[Dataset entries]

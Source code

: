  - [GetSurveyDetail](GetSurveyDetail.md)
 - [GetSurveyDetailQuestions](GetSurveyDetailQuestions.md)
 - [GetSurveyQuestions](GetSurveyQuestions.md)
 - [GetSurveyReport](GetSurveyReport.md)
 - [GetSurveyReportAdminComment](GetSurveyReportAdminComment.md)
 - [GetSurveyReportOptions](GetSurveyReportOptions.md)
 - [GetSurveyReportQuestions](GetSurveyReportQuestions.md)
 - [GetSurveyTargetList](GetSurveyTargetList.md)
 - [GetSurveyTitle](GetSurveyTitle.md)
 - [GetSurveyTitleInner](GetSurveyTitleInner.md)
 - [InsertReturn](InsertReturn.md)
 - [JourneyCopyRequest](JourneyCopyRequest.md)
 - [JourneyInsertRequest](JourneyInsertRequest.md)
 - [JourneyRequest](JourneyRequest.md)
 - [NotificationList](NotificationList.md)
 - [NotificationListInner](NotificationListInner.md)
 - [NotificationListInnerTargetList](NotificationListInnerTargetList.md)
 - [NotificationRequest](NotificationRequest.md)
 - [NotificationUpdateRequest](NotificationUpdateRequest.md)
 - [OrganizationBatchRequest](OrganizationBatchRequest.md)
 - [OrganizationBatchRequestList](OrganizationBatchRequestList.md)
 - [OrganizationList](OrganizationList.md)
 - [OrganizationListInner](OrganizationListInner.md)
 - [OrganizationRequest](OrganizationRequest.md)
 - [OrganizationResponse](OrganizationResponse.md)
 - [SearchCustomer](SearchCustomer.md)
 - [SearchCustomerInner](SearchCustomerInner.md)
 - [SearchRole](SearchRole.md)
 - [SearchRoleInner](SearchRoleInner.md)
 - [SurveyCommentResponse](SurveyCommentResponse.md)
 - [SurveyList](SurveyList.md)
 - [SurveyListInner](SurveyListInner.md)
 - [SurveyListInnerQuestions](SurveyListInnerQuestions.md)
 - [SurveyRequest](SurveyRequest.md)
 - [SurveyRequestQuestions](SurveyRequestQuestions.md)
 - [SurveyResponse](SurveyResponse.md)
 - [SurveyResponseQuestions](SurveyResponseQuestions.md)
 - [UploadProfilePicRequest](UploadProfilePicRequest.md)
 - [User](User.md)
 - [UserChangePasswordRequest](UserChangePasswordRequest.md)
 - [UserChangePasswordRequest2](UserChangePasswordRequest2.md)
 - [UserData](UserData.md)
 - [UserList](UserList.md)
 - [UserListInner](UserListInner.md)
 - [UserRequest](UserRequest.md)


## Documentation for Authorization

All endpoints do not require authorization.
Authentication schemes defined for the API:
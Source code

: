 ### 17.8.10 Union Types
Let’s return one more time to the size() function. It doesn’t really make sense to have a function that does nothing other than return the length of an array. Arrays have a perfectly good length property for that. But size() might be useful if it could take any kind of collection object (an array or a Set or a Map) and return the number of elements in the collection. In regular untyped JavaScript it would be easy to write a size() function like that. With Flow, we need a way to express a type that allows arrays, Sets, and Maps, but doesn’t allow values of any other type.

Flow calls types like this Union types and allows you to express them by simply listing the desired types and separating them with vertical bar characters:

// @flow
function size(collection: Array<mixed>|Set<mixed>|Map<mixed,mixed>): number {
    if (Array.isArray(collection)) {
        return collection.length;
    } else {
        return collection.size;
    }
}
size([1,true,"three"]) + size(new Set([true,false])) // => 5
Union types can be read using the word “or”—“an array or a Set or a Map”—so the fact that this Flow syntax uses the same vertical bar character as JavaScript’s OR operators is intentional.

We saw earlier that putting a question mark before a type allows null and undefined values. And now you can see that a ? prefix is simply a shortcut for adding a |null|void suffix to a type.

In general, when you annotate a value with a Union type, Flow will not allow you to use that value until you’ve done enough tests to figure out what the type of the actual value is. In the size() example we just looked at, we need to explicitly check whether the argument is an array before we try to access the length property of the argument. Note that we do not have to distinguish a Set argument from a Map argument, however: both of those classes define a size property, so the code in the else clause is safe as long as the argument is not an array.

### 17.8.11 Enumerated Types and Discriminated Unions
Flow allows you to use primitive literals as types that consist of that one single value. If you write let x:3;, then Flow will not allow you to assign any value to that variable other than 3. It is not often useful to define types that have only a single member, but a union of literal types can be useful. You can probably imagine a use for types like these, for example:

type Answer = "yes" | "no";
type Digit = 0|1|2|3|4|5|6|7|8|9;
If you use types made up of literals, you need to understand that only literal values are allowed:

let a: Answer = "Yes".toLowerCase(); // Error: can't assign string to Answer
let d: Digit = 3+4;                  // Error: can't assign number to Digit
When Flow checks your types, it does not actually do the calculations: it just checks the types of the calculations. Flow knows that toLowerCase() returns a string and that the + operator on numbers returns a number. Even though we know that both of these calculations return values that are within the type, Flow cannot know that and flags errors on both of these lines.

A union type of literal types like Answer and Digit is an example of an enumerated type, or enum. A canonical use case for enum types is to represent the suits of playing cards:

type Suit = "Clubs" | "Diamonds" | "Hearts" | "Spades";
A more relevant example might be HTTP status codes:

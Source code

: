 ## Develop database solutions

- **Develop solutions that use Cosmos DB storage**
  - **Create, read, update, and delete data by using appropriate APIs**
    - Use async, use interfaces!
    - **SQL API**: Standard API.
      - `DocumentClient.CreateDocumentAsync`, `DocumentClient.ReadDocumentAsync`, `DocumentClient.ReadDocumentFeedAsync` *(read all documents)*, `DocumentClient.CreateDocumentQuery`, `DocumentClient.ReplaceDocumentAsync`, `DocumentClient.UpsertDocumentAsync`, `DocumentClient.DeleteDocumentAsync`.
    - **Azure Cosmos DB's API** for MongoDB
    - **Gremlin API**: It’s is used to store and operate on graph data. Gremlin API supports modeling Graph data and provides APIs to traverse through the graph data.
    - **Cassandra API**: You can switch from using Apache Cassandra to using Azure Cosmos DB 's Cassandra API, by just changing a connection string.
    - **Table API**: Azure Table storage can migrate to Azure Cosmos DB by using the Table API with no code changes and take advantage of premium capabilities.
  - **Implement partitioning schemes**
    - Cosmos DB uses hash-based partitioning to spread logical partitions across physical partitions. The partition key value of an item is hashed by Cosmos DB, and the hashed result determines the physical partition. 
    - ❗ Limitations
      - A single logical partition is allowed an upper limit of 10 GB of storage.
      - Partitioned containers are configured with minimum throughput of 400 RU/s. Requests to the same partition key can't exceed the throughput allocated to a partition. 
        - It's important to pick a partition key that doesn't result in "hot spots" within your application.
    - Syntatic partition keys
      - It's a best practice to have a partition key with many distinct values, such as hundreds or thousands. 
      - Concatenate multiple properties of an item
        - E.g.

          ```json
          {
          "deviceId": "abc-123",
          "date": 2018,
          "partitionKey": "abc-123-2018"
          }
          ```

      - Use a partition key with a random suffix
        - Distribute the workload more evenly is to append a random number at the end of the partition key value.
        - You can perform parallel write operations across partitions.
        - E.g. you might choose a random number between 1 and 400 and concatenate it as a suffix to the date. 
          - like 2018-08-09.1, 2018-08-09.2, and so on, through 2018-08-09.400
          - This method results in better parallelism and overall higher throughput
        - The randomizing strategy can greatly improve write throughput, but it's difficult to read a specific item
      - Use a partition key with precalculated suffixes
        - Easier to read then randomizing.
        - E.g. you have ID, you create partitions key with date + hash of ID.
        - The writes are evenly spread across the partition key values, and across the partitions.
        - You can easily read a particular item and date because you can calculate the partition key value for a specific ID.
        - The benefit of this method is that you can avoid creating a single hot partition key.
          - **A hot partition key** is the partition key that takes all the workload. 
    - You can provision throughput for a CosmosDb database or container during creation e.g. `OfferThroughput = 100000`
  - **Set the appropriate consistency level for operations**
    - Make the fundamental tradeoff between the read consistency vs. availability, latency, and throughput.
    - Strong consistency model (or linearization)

### [Task statement]
Your answer should be the exact lines above from the one with "- Use a partition key with precalculated" through the one with "- The writes", both included, and nothing besides.

### [Response area]
      - Use a partition key with precalculated suffixes
        - Easier to read then randomizing.
        - E.g. you have ID, you create partitions key with date + hash of ID.
        - The writes are evenly spread across the partition key values, and across the partitions.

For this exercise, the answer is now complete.